And who could blame us, Steel continues, “because increasingly, everything’s being taken away. There’s more and more pressure. I can’t even believe the university fees utter utter scandal. In five years time, it will be exactly like America, and will be utterly exclusive – or parents will have to work their entire lives, three jobs, to get their kids to be able to go. You just think, how have we got to here? But it’s fear. It’s an intense amount of pressure – money, insecurity.”
I wonder if Ed Miliband might show his face – and Steel tells me about the time she found herself sitting next to David Miliband whilst watching The Pitman Painters. “But that’s safe territory,” she says, “before 1939, so there’s no real conflict there. The good time of Labour and the welfare state is yet to come. This is a dismantling of it, and really, Labour doing absolutely nothing. They weren’t prepared to put their full weight behind the miners. “
And yet, people still vote for them as a plausible left-wing option. “Yeah – it’s the ex-boyfriend syndrome. We just can’t let it go – it’s like, he didn’t love you! Move on! Get over it!”
But amidst the strength of this political feeling, isn’t there also a sense of anxiety in knowing that whilst the theatre can be extremely political and radical in its thinking, it can also be a very privileged and exclusive place?
“Exactly – and we do have to question it. What is it, to be going to a theatre – and ultimately, it’s people with more privilege. But I don’t have an answer to that. I suppose one aspect tied up in that is the question of, what is the value of art? I mean, it’s hard – how do we judge how people are affected by it? I think about the things that have affected me – it was reading books, going to galleries. Because I didn’t go to uni, left school at 16, it was utterly self-education. I know everyone’s a self-educator – just because you went to uni for three years doesn’t necessarily mean you come out going, ‘Ha! I know the world! I have the answers!’ but do you know what I mean? I don’t think I’m the only person that’s actually formed a lot of my opinions about the world through theatre, through art, through seeing stuff – I can’t be.”
And it was the experience of “seeing stuff” that led Steel to become who she is now – a writer. She says that when she came to London at twenty-one, “I’d never seen anything, never been to a gallery or a museum.”
“So I was so happy to work in a pie shop in Covent Garden – it meant I had days free to go and see everything. So I just literally snorted art! For two years. I had seen some theatre – Chekhov and Edward Albee – and I adored it, but it still felt very removed, part of an educational canon. It doesn’t make you leave going, I fancy that, I want to have a go at that.”

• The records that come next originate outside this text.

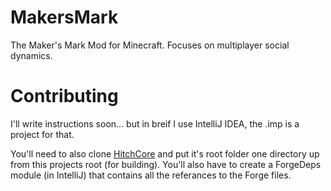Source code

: # MakersMark
The Maker's Mark Mod for Minecraft. Focuses on multiplayer social dynamics.

# Contributing
I'll write instructions soon...
but in breif I use IntelliJ IDEA, the .imp is a project for that.

You'll need to also clone [HitchCore](https://github.com/hitchh1k3r/HitchCore) and put it's root folder one directory up from this projects root (for building). You'll also have to create a ForgeDeps module (in IntelliJ) that contains all the referances to the Forge files.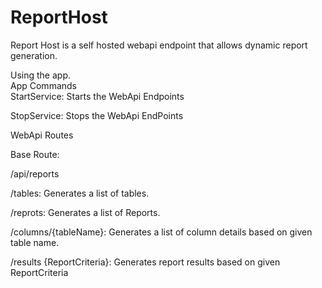# ReportHost

Report Host is a self hosted webapi endpoint that allows dynamic report generation.

Using the app.  
App Commands  
StartService: Starts the WebApi Endpoints

StopService: Stops the WebApi EndPoints

WebApi Routes

Base Route:

/api/reports 

/tables: Generates a list of tables. 

/reprots: Generates a list of Reports. 

/columns/{tableName}: Generates a list of column details based on given table name. 

/results {ReportCriteria}: Generates report results based on given ReportCriteria 
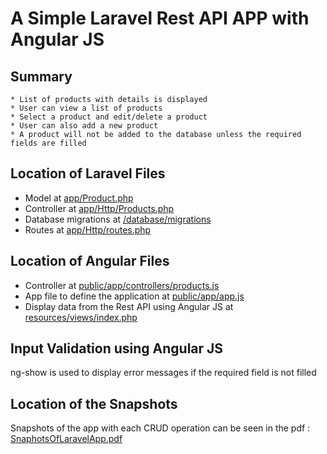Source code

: # A Simple Laravel Rest API APP with Angular JS

## Summary
    * List of products with details is displayed 
    * User can view a list of products
    * Select a product and edit/delete a product
    * User can also add a new product
    * A product will not be added to the database unless the required fields are filled

## Location of Laravel Files

* Model at [app/Product.php](https://github.com/sarulse/SampleCode/tree/master/app/Product.php)
* Controller at [app/Http/Products.php](https://github.com/sarulse/SampleCode/tree/master/app/Http/Products.php)
* Database migrations at [/database/migrations](https://github.com/sarulse/SampleCode/tree/master/database/migrations)
* Routes at [app/Http/routes.php](https://github.com/sarulse/SampleCode/tree/master/app/Http/Products.php) 


## Location of Angular Files

* Controller at [public/app/controllers/products.js](https://github.com/sarulse/SampleCode/tree/master/public/app/controllers/products.js) 
* App file to define the application at [public/app/app.js](https://github.com/sarulse/SampleCode/tree/master/public/app/app.js) 
* Display data from the Rest API using Angular JS at [resources/views/index.php](https://github.com/sarulse/SampleCode/tree/master/resources/view/index.php) 

## Input Validation using Angular JS

ng-show is used to display error messages if the required field is not filled 

## Location of the Snapshots

Snapshots of the app with each CRUD operation can be seen in the pdf : [SnaphotsOfLaravelApp.pdf](https://github.com/sarulse/SampleCode/blob/master/productlaravelapp/SnaphotsOfLaravelApp.pdf)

“And so I saw this play, David Harrower’s Blackbird, and it just, yeah – it was the most exciting night of my life. Definitely. And you could say, that’s just one play – but one play really resonates, actually changes your life. And of course, the writer doesn’t know that – maybe he doesn’t think he ever affected anybody, somebody might say to him, ‘what’s the point of your plays then?’ Actually, it made me a writer.”
A privileged space though it can so often be, the theatre is also the place where people talk about the things that don’t get reported in the papers. Would I have known, if I hadn’t read Steel’s play, that heroin use is 27% above the national average in ex-mining communities? Absolutely not – newspapers aren’t telling us about that.

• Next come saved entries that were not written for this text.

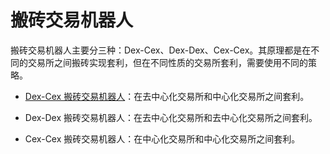 # 搬砖交易机器人

搬砖交易机器人主要分三种：Dex-Cex、Dex-Dex、Cex-Cex。其原理都是在不同的交易所之间搬砖实现套利，但在不同性质的交易所套利，需要使用不同的策略。

- [Dex-Cex 搬砖交易机器人](./Dex-Cex.md)：在去中心化交易所和中心化交易所之间套利。

- Dex-Dex 搬砖交易机器人：在去中心化交易所和去中心化交易所之间套利。

- Cex-Cex 搬砖交易机器人：在中心化交易所和中心化交易所之间套利。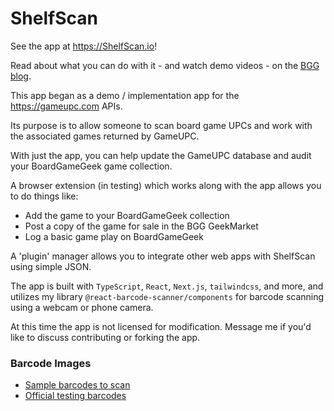 # ShelfScan

See the app at https://ShelfScan.io!

Read about what you can
do with it - and watch demo videos - on the
[BGG blog](https://boardgamegeek.com/blog/16520/shelfscan-news).

This app began as a demo / implementation app for the
https://gameupc.com APIs.

Its purpose is to allow someone to scan
board game UPCs and work with the associated games
returned by GameUPC.

With just the app, you can help update the GameUPC database
and audit your BoardGameGeek game collection.

A browser extension (in testing) which works along with
the app allows you to do things like:

- Add the game to your BoardGameGeek collection
- Post a copy of the game for sale in the BGG GeekMarket
- Log a basic game play on BoardGameGeek

A 'plugin' manager allows you to integrate other web apps with
ShelfScan using simple JSON.

The app is built with `TypeScript`, `React`, `Next.js`,
`tailwindcss`, and more, and utilizes my library
`@react-barcode-scanner/components` for barcode
scanning using a webcam or phone camera.

At this time the app is not licensed for modification.  Message me
if you'd like to discuss contributing or forking the app.

### Barcode Images
- [Sample barcodes to scan](./assets/game-barcodes/UPCs.md)
- [Official testing barcodes](./assets/game-barcodes/testing/UPCs.md)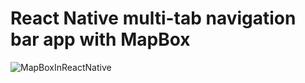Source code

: 
# React Native multi-tab navigation bar app with MapBox 

![MapBoxInReactNative](images/reactnativemaintab.png "MapBox with React Native ") 
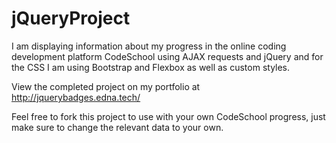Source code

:# jQueryProject

I am displaying information about my progress in the online coding development platform CodeSchool using AJAX requests and jQuery and for the CSS I am using Bootstrap and Flexbox as well as custom styles.

View the completed project on my portfolio at http://jquerybadges.edna.tech/

Feel free to fork this project to use with your own CodeSchool progress, just make sure to change the relevant data to your own.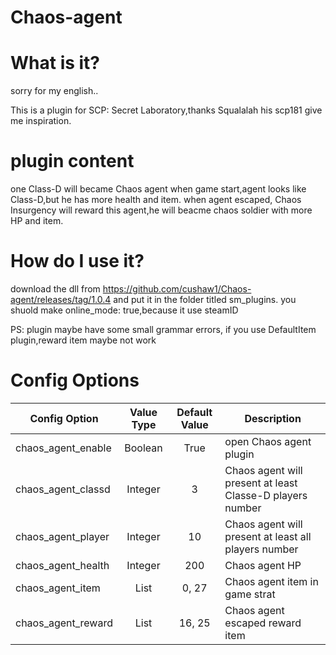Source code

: # Chaos-agent
# What is it?
sorry for my english..

This is a plugin for SCP: Secret Laboratory,thanks Squalalah his scp181 give me inspiration.
# plugin content
one Class-D will became Chaos agent when game start,agent looks like Class-D,but he has more health and item.
when agent escaped, Chaos Insurgency will reward this agent,he will beacme chaos soldier with more HP and item.
# How do I use it?
download the dll from https://github.com/cushaw1/Chaos-agent/releases/tag/1.0.4 and put it in the folder titled sm_plugins.
you shuold make online_mode: true,because it use steamID

PS: plugin maybe have some small grammar errors,
if you use DefaultItem plugin,reward item maybe not work
# Config Options
Config Option | Value Type | Default Value | Description
--- | :---: | :---: | ---
chaos_agent_enable | Boolean | True | open Chaos agent plugin
chaos_agent_classd | Integer | 3 | Chaos agent will present at least Classe-D players number
chaos_agent_player | Integer | 10 | Chaos agent will present at least all players number
chaos_agent_health | Integer | 200 | Chaos agent HP
chaos_agent_item   | List | 0, 27 | Chaos agent item in game strat
chaos_agent_reward | List | 16, 25 | Chaos agent escaped reward item
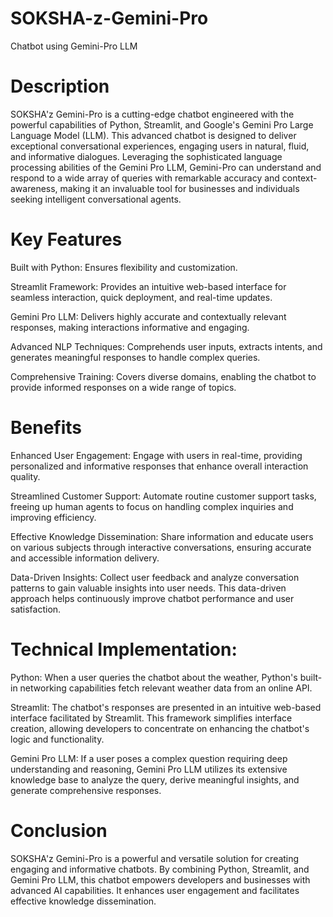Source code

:# SOKSHA-z-Gemini-Pro
Chatbot using Gemini-Pro LLM

# Description
SOKSHA'z Gemini-Pro is a cutting-edge chatbot engineered with the powerful capabilities of Python, Streamlit, and Google's Gemini Pro Large Language Model (LLM). This advanced chatbot is designed to deliver exceptional conversational experiences, engaging users in natural, fluid, and informative dialogues. Leveraging the sophisticated language processing abilities of the Gemini Pro LLM, Gemini-Pro can understand and respond to a wide array of queries with remarkable accuracy and context-awareness, making it an invaluable tool for businesses and individuals seeking intelligent conversational agents.

# Key Features
Built with Python: Ensures flexibility and customization.

Streamlit Framework: Provides an intuitive web-based interface for seamless interaction, quick deployment, and real-time updates.

Gemini Pro LLM: Delivers highly accurate and contextually relevant responses, making interactions informative and engaging.

Advanced NLP Techniques: Comprehends user inputs, extracts intents, and generates meaningful responses to handle complex queries.

Comprehensive Training: Covers diverse domains, enabling the chatbot to provide informed responses on a wide range of topics.

# Benefits
Enhanced User Engagement: Engage with users in real-time, providing personalized and informative responses that enhance overall interaction quality.

Streamlined Customer Support: Automate routine customer support tasks, freeing up human agents to focus on handling complex inquiries and improving efficiency.

Effective Knowledge Dissemination: Share information and educate users on various subjects through interactive conversations, ensuring accurate and accessible information delivery.

Data-Driven Insights: Collect user feedback and analyze conversation patterns to gain valuable insights into user needs. This data-driven approach helps continuously improve chatbot performance and user satisfaction.

# Technical Implementation:
Python:
When a user queries the chatbot about the weather, Python's built-in networking capabilities fetch relevant weather data from an online API.

Streamlit:
The chatbot's responses are presented in an intuitive web-based interface facilitated by Streamlit. This framework simplifies interface creation, allowing developers to concentrate on enhancing the chatbot's logic and functionality.

Gemini Pro LLM:
If a user poses a complex question requiring deep understanding and reasoning, Gemini Pro LLM utilizes its extensive knowledge base to analyze the query, derive meaningful insights, and generate comprehensive responses.

# Conclusion
SOKSHA'z Gemini-Pro is a powerful and versatile solution for creating engaging and informative chatbots. By combining Python, Streamlit, and Gemini Pro LLM, this chatbot empowers developers and businesses with advanced AI capabilities. It enhances user engagement and facilitates effective knowledge dissemination.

Steel agrees: “I think we need more political plays, I have to say. Most playwrights will say every play is political. Setting a play in Mansfield, in Kent, just with your family or my family is political. And I disagree. I mean, of course it is. But it’s like saying every play’s about the human condition. The question is, how is it political?
“I have a real desire for theatre to be much stronger on that. There are few plays that I go and see and think, ‘This needs to be live-streamed everywhere! This could potentially change people’s perspective! This has to be compulsory! Let’s put it on in Westminster!’ But you don’t have to have that for every play, because that’s not every play’s intention.”

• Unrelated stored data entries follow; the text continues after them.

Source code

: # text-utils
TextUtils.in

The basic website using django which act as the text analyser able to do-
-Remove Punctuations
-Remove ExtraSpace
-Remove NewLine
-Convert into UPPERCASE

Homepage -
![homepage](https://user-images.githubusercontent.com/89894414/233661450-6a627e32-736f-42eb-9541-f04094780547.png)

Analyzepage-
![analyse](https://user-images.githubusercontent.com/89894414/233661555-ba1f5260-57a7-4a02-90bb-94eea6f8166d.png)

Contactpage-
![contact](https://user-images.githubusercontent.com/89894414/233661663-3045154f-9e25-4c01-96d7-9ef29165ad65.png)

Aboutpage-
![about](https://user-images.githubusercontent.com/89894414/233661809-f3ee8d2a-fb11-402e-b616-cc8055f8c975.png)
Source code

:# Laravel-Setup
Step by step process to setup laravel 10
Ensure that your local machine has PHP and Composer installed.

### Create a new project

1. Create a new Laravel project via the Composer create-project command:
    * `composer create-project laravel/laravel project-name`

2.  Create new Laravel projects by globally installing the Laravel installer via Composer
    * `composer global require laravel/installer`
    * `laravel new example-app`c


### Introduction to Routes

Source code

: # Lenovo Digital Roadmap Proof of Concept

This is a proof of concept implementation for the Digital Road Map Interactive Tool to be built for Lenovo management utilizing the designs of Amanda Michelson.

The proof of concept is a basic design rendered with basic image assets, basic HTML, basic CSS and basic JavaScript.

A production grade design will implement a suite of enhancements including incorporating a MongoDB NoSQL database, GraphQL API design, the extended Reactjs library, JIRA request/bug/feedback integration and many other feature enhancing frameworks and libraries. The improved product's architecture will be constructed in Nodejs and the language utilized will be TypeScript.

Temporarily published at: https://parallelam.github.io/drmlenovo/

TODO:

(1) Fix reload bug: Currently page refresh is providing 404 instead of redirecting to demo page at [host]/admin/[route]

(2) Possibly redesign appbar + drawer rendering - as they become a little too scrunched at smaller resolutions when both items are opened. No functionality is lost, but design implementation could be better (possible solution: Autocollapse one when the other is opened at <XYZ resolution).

She’s currently working on a play about the debt crisis in Latin America in the 1970s – “Basically, think about the Eurozone, Iceland collapsing, Ireland collapsing, Portugal collapsing, Spain collapsing, all to do with the banks, and then think about the IMF, growing austerity, and how it’s all paid off, the banks getting their interest payments for loans they knew weren’t going to get re-paid in the first place, but they’ve made a profit on them. And then apply that to Latin America. And it happened, thirty years ago.”
I am thinking about that, I say, and having it all in my head at once feels slightly terrifying. I marvel at the fact that Steel can take on these vast, extremely dense topics, and it doesn’t seem to scare her at all.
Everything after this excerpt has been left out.